There are reasons think that Stadia’s bandwidth requirements could vary quite a bit. For example, if a player’s character and objects on the screen move at extremely fast speeds, a game will use more data than it would at calmer moments when elements on the screen are mostly unchanging.
Video games might also have bigger data-usage spikes than movies or TV. For games, it will be more difficult to buffer content than it is with TV and movies because the game player’s actions determine what’s shown on screen next. It’s possible that 35Mbps will be what’s needed for peak data rates, with typical rates being less than that. Advances in streaming technology could also help control game-streaming data usage.
Watch out for data caps
Still, Stadia’s listed bandwidth requirements suggest it will require more data than 4K video, and this is something Internet users should consider if they face data caps. Karl Bode’s Vice story, “Google Stadia will reveal how stupid Internet data caps are,” is worth reading on this topic.
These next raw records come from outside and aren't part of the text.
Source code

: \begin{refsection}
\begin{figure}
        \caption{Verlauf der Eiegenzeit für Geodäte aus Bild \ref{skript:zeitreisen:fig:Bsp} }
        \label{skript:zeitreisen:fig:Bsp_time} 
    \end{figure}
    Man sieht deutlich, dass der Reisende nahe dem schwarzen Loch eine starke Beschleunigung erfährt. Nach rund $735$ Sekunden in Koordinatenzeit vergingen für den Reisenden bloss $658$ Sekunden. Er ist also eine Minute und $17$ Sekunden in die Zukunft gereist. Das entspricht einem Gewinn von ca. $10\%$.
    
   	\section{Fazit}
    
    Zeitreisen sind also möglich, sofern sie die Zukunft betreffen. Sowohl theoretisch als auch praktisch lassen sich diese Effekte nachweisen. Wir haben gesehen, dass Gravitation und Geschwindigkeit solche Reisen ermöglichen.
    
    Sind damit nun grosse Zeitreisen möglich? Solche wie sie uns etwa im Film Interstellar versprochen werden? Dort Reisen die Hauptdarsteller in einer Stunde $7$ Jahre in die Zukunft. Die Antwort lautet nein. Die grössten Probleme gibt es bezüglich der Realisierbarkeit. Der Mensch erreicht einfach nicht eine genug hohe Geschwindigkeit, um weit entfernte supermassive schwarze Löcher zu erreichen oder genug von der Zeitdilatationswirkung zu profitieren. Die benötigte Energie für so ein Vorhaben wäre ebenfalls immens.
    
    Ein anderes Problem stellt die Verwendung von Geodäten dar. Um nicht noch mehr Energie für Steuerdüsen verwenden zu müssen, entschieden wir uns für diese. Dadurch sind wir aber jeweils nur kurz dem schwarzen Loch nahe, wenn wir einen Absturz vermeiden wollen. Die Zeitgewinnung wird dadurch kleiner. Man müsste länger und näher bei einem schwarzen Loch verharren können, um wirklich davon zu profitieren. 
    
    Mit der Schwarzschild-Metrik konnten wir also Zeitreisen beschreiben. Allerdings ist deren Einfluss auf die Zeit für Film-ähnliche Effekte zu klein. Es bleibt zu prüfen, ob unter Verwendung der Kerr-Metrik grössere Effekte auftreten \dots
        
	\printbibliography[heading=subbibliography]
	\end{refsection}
Comcast enforces a 1TB monthly cap throughout much of its US territory, and it charges an extra $10 for each additional block of 50GB, or $50 extra a month for unlimited data. AT&T, Cox, and other home Internet providers impose similar limits, though some major ISPs such as Verizon FiOS and Charter don’t charge data overage fees.
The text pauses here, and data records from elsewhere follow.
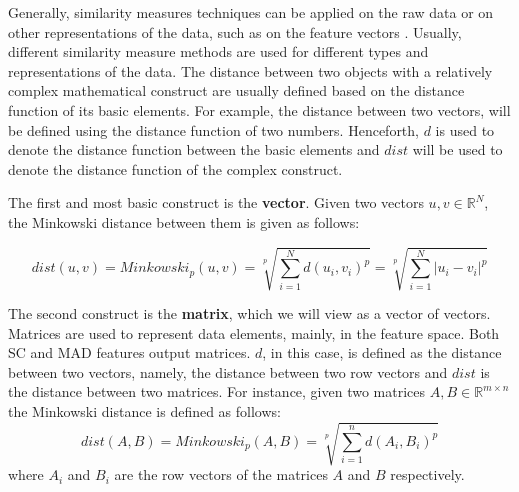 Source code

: \iftoggle{edit-mode}{\hspace{0pt}\marginpar{Different Representations}}{}
Generally, similarity measures techniques can be applied on the raw data or on other representations of the data, such as on the feature vectors \cite{chen2005similarity}. 
Usually, different similarity measure methods are used for different types and representations of the data. 
The distance between two objects with a relatively complex mathematical construct are usually defined based on the distance function of its basic elements. 
For example, the distance between two vectors, will be defined using the distance function of two numbers. 
Henceforth, $d$ is used to denote the distance function between the basic elements and $dist$ will be used to denote the distance function of the complex construct.

\iftoggle{edit-mode}{\hspace{0pt}\marginpar{Vectors}}{}
The first and most basic construct is the \textbf{vector}. Given two vectors $u,v \in \mathbb{R}^{N}$, the Minkowski distance between them is given as follows:

\begin{equation}
dist(u,v)=Minkowski_p(u,v)=\sqrt[p]{\sum\limits_{i=1}^N d(u_i,v_i)^p}=\sqrt[p]{\sum\limits_{i=1}^N |u_i-v_i|^p}
\label{eq:minkowski}
\end{equation}

\iftoggle{edit-mode}{\hspace{0pt}\marginpar{Matrices}}{}
The second construct is the \textbf{matrix}, which we will view as a vector of vectors. Matrices are used to represent data elements, mainly, in the feature space. Both SC and MAD features output matrices. $d$, in this case, is defined as the distance between two vectors, namely, the distance between two row vectors and $dist$ is the distance between two matrices. For instance, given two matrices $A,B \in \mathbb{R}^{m \times n}$ the Minkowski distance is defined as follows:
\begin{equation}
dist(A,B) = Minkowski_p(A,B)=\sqrt[p]{\sum\limits_{i=1}^n d(A_i,B_i)^p}
\end{equation}
where $A_i$ and $B_i$ are the row vectors of the matrices $A$ and $B$ respectively.


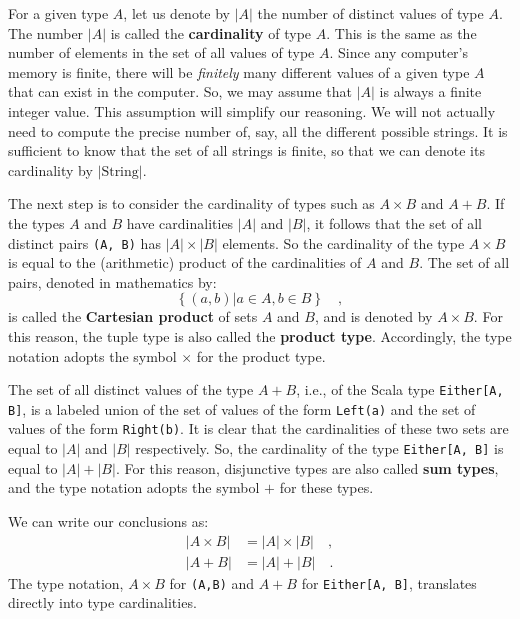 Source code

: For a given type $A$, let us denote by $\left|A\right|$ the number
of distinct values of type $A$. The number $\left|A\right|$ is called
the \textbf{cardinality} of type $A$. This is
the same as the number of elements in the set of all values of type
$A$. Since any computer\textsf{'}s memory is finite, there will be \emph{finitely}
many different values of a given type $A$ that can exist in the computer.
So, we may assume that $\left|A\right|$ is always a finite integer
value. This assumption will simplify our reasoning. We will not actually
need to compute the precise number of, say, all the different possible
strings. It is sufficient to know that the set of all strings is finite,
so that we can denote its cardinality by $|\text{String}|$.

The next step is to consider the cardinality of types such as $A\times B$
and $A+B$. If the types $A$ and $B$ have cardinalities $\left|A\right|$
and $\left|B\right|$, it follows that the set of all distinct pairs
\lstinline!(A, B)! has $\left|A\right|\times\left|B\right|$ elements.
So the cardinality of the type $A\times B$ is equal to the (arithmetic)
product of the cardinalities of $A$ and $B$. The set of all pairs,
denoted in mathematics by:
\[
\left\{ (a,b)|a\in A,b\in B\right\} \quad,
\]
is called the \textbf{Cartesian product}
of sets $A$ and $B$, and is denoted by $A\times B$. For this reason,
the tuple type is also called the \textbf{product
type}. Accordingly, the type notation adopts the symbol $\times$
for the product type.

The set of all distinct values of the type $A+B$, i.e., of the Scala
type \lstinline!Either[A, B]!, is a labeled
union of the set of values of the form \lstinline!Left(a)! and the
set of values of the form \lstinline!Right(b)!. It is clear that
the cardinalities of these two sets are equal to $\left|A\right|$
and $\left|B\right|$ respectively. So, the cardinality of the type
\lstinline!Either[A, B]! is equal to $\left|A\right|+\left|B\right|$.
For this reason, disjunctive types are also called \textbf{sum
types}, and the type notation adopts the symbol $+$ for these types.

We can write our conclusions as:
\begin{align*}
\left|A\times B\right| & =\left|A\right|\times\left|B\right|\quad,\\
\left|A+B\right| & =\left|A\right|+\left|B\right|\quad.
\end{align*}
The type notation, $A\times B$ for \lstinline!(A,B)! and $A+B$
for \lstinline!Either[A, B]!, translates directly into type cardinalities.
Comcast says its customers use a median of over 200GB a month, and industry research suggests that more than 4 percent of US cable customers use at least 1TB.
Monthly data caps accomplish little to nothing when it comes to managing network congestion, because what matters most with network congestion is heavy usage by many customers at specific, peak times, not each person’s total monthly usage. Still, limiting overall use may help ISPs delay capital upgrades, and the artificial scarcity created by data caps can be used by ISPs to their own financial advantage.
Most obviously, ISPs get more money when customers have to pay data overage charges or pay extra for unlimited data. But ISPs could also create their own game streaming services and exempt them from data caps while enforcing the caps when customers use rival gaming services. That would give customers a financial incentive to buy streaming services directly from their Internet providers instead of from different companies, even if the other companies’ services are better.
ISPs could also charge game-streaming companies for data-cap exemptions as part of zero-rating programs. The Obama-era Federal Communications Commission found that this kind of scheme violated the FCC’s net neutrality rules when AT&T and Verizon exempted their own video services from mobile data caps while charging other companies for the same data-cap exemptions.
But the Trump-era FCC quickly reversed this finding and later eliminated the net neutrality rules entirely. If ISPs throw up any roadblocks to game-streaming services, the current FCC leadership isn’t likely to do anything about it.